De plus le chantier en mer est colossal. Chaque section composant le pipeline mesure 15 mètres de large et 27 mètres de long. Leur mise en place, via des tambours flottants (conundrums), est un travail de longue haleine. Néanmoins le génie fait des miracles et en septembre les vannes peuvent s’ouvrir à Cherbourg. Chaque jour, 3 000 tonnes de combustibles arrivent depuis les profondeurs de la Manche. La production atteint même 4 500 tonnes journalières en octobre. Le Major System se prolonge vers le Sud, direction St-Lô, afin de se raccorder au Minor System de Gold Beach.
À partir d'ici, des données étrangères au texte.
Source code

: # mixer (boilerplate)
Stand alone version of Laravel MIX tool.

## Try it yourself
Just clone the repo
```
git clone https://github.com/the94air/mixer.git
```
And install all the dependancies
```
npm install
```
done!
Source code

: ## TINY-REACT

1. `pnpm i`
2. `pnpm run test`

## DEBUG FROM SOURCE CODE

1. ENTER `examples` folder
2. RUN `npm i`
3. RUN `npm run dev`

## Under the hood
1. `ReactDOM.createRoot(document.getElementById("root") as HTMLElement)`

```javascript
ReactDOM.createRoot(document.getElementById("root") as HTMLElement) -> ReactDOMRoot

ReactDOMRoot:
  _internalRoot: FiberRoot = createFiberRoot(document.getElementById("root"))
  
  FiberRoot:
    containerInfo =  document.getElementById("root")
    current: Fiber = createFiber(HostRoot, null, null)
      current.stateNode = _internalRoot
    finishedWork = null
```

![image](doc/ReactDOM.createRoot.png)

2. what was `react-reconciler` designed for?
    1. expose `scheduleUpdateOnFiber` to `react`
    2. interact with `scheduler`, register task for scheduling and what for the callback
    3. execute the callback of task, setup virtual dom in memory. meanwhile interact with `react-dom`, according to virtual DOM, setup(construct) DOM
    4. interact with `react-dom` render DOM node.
Le dévidoir géant, ou Conundrum, attend de recevoir dans un bassin sa section de pipeline. (IWM) |
PLUTO continuera à fonctionner encore quelques mois après la capitulation allemande en mai 1945. Tous les éléments pouvant être récupérés sont démontés entre 1946 et 1949. L’acier et le plomb sont recyclés. Aujourd'hui, en Basse-Normandie, des restes isolés de cet exploit technologique sont encore visibles, comme à Coupigny où un vieil oléoduc traverse encore le lit d'un ruisseau alimentant la rivière La Muance. Une formidable prouesse réalisée par les Britanniques, traduite par cette réplique de leur Premier Ministre Winston Churchill : "Un pessimiste voit la difficulté dans chaque opportunité, un optimiste voit l'opportunité dans chaque difficulté."
* Antony Beevor, "D-Day, The battle for Normandy", Penguin Books.